Я стал на ноги, с спокойным хотя по наружности духом, отслушал отпев и, взяв на плеча гроб вместе с сотрудниками, понесли сокрыть в землю. Никого, кроме нас, тут не было. С плачем засыпал я могилу глиною, вздыхал и думал: «О любезный тесть мой, князь Сидор Архипович! Должно ли было, чтобы и конец твой и похороны были так же оскорбительны для твоей памяти, как жизнь для детей твоих?» Я пригласил пастухов к себе домой, по крайней мере дать им за труды по куску хлеба; они приняли предложение с дружелюбием и вместе пошли, я все еще плача, а они вздыхая, а все вместе домой.
Едва князь Чистяков произнес сии слова с чувством неприятного воспоминания, как вдруг вбежал слуга с докладом, что князь Светлозаров изволил приехать! «Ах! как это некстати», – сказал Простаков, вставая. Маремьяна торопливо кинула чулки под софу, Катерина, закрасневшись, спрятала свои в карман, а князь Чистяков сказал, вздохнувши: «Теперь я опять господин Кракалов, дворянин, от тяжбы разорившийся».
Глава XII
Небольшое открытие
Около недели по вторичном приезде князя прошло уже в доме господ Простаковых в головокружении, что крайне мужу не нравилось.

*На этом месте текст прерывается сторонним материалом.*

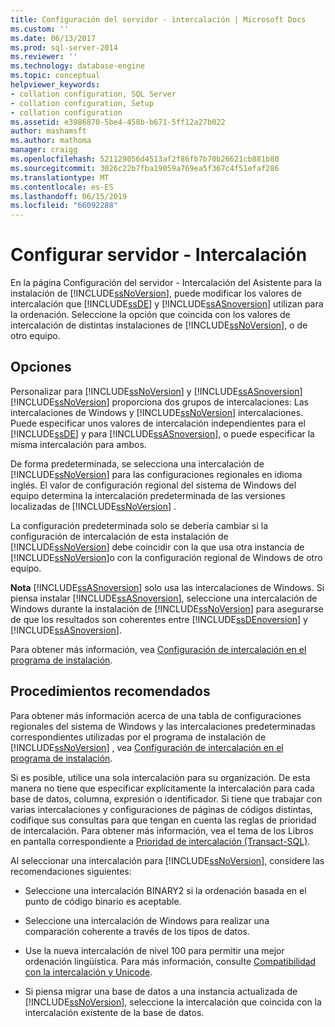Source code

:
 ```yaml
---
title: Configuración del servidor - intercalación | Microsoft Docs
ms.custom: ''
ms.date: 06/13/2017
ms.prod: sql-server-2014
ms.reviewer: ''
ms.technology: database-engine
ms.topic: conceptual
helpviewer_keywords:
- collation configuration, SQL Server
- collation configuration, Setup
- collation configuration
ms.assetid: e3986870-5be4-458b-b671-5ff12a27b022
author: mashamsft
ms.author: mathoma
manager: craigg
ms.openlocfilehash: 521129056d4513af2f86fb7b70b26621cb881b80
ms.sourcegitcommit: 3026c22b7fba19059a769ea5f367c4f51efaf286
ms.translationtype: MT
ms.contentlocale: es-ES
ms.lasthandoff: 06/15/2019
ms.locfileid: "66092288"
---
```

# <a name="server-configuration---collation"></a>Configurar servidor - Intercalación
  En la página Configuración del servidor - Intercalación del Asistente para la instalación de [!INCLUDE[ssNoVersion](../../includes/ssnoversion-md.md)], puede modificar los valores de intercalación que [!INCLUDE[ssDE](../../includes/ssde-md.md)] y [!INCLUDE[ssASnoversion](../../includes/ssasnoversion-md.md)] utilizan para la ordenación. Seleccione la opción que coincida con los valores de intercalación de distintas instalaciones de [!INCLUDE[ssNoVersion](../../includes/ssnoversion-md.md)], o de otro equipo.  
  
## <a name="options"></a>Opciones  
 Personalizar para [!INCLUDE[ssNoVersion](../../includes/ssnoversion-md.md)] y [!INCLUDE[ssASnoversion](../../includes/ssasnoversion-md.md)]  
 [!INCLUDE[ssNoVersion](../../includes/ssnoversion-md.md)] proporciona dos grupos de intercalaciones: Las intercalaciones de Windows y [!INCLUDE[ssNoVersion](../../includes/ssnoversion-md.md)] intercalaciones. Puede especificar unos valores de intercalación independientes para el [!INCLUDE[ssDE](../../includes/ssde-md.md)] y para [!INCLUDE[ssASnoversion](../../includes/ssasnoversion-md.md)], o puede especificar la misma intercalación para ambos.  
  
 De forma predeterminada, se selecciona una intercalación de [!INCLUDE[ssNoVersion](../../includes/ssnoversion-md.md)] para las configuraciones regionales en idioma inglés. El valor de configuración regional del sistema de Windows del equipo determina la intercalación predeterminada de las versiones localizadas de [!INCLUDE[ssNoVersion](../../includes/ssnoversion-md.md)] .  
  
 La configuración predeterminada solo se debería cambiar si la configuración de intercalación de esta instalación de [!INCLUDE[ssNoVersion](../../includes/ssnoversion-md.md)] debe coincidir con la que usa otra instancia de [!INCLUDE[ssNoVersion](../../includes/ssnoversion-md.md)]o con la configuración regional de Windows de otro equipo.  
  
 **Nota** [!INCLUDE[ssASnoversion](../../includes/ssasnoversion-md.md)] solo usa las intercalaciones de Windows. Si piensa instalar [!INCLUDE[ssASnoversion](../../includes/ssasnoversion-md.md)], seleccione una intercalación de Windows durante la instalación de [!INCLUDE[ssNoVersion](../../includes/ssnoversion-md.md)] para asegurarse de que los resultados son coherentes entre [!INCLUDE[ssDEnoversion](../../includes/ssdenoversion-md.md)] y [!INCLUDE[ssASnoversion](../../includes/ssasnoversion-md.md)].  
  
 Para obtener más información, vea [Configuración de intercalación en el programa de instalación](https://go.microsoft.com/fwlink/?LinkId=190977).  
  
## <a name="best-practices"></a>Procedimientos recomendados  
 Para obtener más información acerca de una tabla de configuraciones regionales del sistema de Windows y las intercalaciones predeterminadas correspondientes utilizadas por el programa de instalación de [!INCLUDE[ssNoVersion](../../includes/ssnoversion-md.md)] , vea [Configuración de intercalación en el programa de instalación](https://go.microsoft.com/fwlink/?LinkId=190977).  
  
 Si es posible, utilice una sola intercalación para su organización. De esta manera no tiene que especificar explícitamente la intercalación para cada base de datos, columna, expresión o identificador. Si tiene que trabajar con varias intercalaciones y configuraciones de páginas de códigos distintas, codifique sus consultas para que tengan en cuenta las reglas de prioridad de intercalación. Para obtener más información, vea el tema de los Libros en pantalla correspondiente a [Prioridad de intercalación &#40;Transact-SQL&#41;](/sql/t-sql/statements/collation-precedence-transact-sql).  
  
 Al seleccionar una intercalación para [!INCLUDE[ssNoVersion](../../includes/ssnoversion-md.md)], considere las recomendaciones siguientes:  
  
-   Seleccione una intercalación BINARY2 si la ordenación basada en el punto de código binario es aceptable.  
  
-   Seleccione una intercalación de Windows para realizar una comparación coherente a través de los tipos de datos.  
  
-   Use la nueva intercalación de nivel 100 para permitir una mejor ordenación lingüística. Para más información, consulte [Compatibilidad con la intercalación y Unicode](../../relational-databases/collations/collation-and-unicode-support.md).  
  
-   Si piensa migrar una base de datos a una instancia actualizada de [!INCLUDE[ssNoVersion](../../includes/ssnoversion-md.md)], seleccione la intercalación que coincida con la intercalación existente de la base de datos.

Елизавета с точностию занималась своим учением, читала, писала, рисовала; Никандр так был прилежен, что в доме не знали, ученица ли учиться, или учитель учить больше имеют охоты. Катерина обыкновенно пела, играла, танцевала, руководствуема всегда и во всем князем; Маремьяна бегала беспрестанно из залы в кухню, из кухни в залу, смеялась, восклицала, ощипывалась. Чистяков обыкновенно переходил из гостиной, где занималась Елизавета с Никандром, в залу, где целый содом поднимали князь с Катериною, улыбался, пожимал легонько плечами и чесал голову, а Простаков, все то видя, морщился и сильно пожимался. Так протекло еще около недели, как однажды Простакову надобно было посмотреть свои гумна, овины и все принадлежащее к хозяйству, ибо он собирался ехать в город, искупить кое-что к празднику рождества, нужное в домашнем быту, и подарки для всех в доме, что он делал непременно каждый год. Он пригласил проходиться с ним по деревне князя Гаврилу Симоновича; старик с улыбкою добросердечия говорил: «Бог совсем не по заслугам наградил меня хорошим достатком: имею слуг, кареты, покойный дом, сытный стол, и это непрерывно; а потому хочу, чтобы те, кои мне служат, хотя несколько дней в году имели отдых, покой и невинное удовольствие! И горнишная девушка и крестьянская девка, точно как и дочери мои, имеют одинакое стремление нравиться, любить и быть любимыми; а для сего иногда сверх красоты и невинности понадобится отличное несколько одеяние и уборы. На дочерях моих блистает золото, камни, жемчуг; почему же не желать моим дворовым и крестьянским девушкам иметь алые ленты, цветную набойку и медные перстеньки со стеклом на фольге? Лиша которую-нибудь из дочерей моих ненужного им перстня, – ибо они без того довольно их имеют, – могу несколько лет сряду украшать всю мою деревню и дом».
Так рассуждал Простаков каждогодно перед поездкою в город; таким же образом рассуждал он и пред князем Чистяковым, осматривая хозяйственные свои заведения, и спрашивал за каждым периодом: «Не так ли, любезный друг?»
Чистяков пожимал с сердечною растроганности!» руку добродушного старика и говорил сквозь слезы:
– Это утешает ваше сердце! Ах! приятно мне и слышать о том; как же приятно, должно быть, вам то делать?
– Это я чувствую, – сказал Простаков, взглянув на небо, звездами усеянное. – Так! душевно уверен, что если б монархи были сердцеведцы, они отняли бы богатство у людей жестоких, во зло употребляющих, и отдали бы бедным добрым людям. Но… – Он вздохнул, и оба продолжали путь, как вдруг Простаков остановился:
– Скажи, пожалуй, друг мой Гаврило Симонович, отчего ты часто улыбаешься, выходя из гостиной в столовую? Или ты там что-нибудь замечаешь?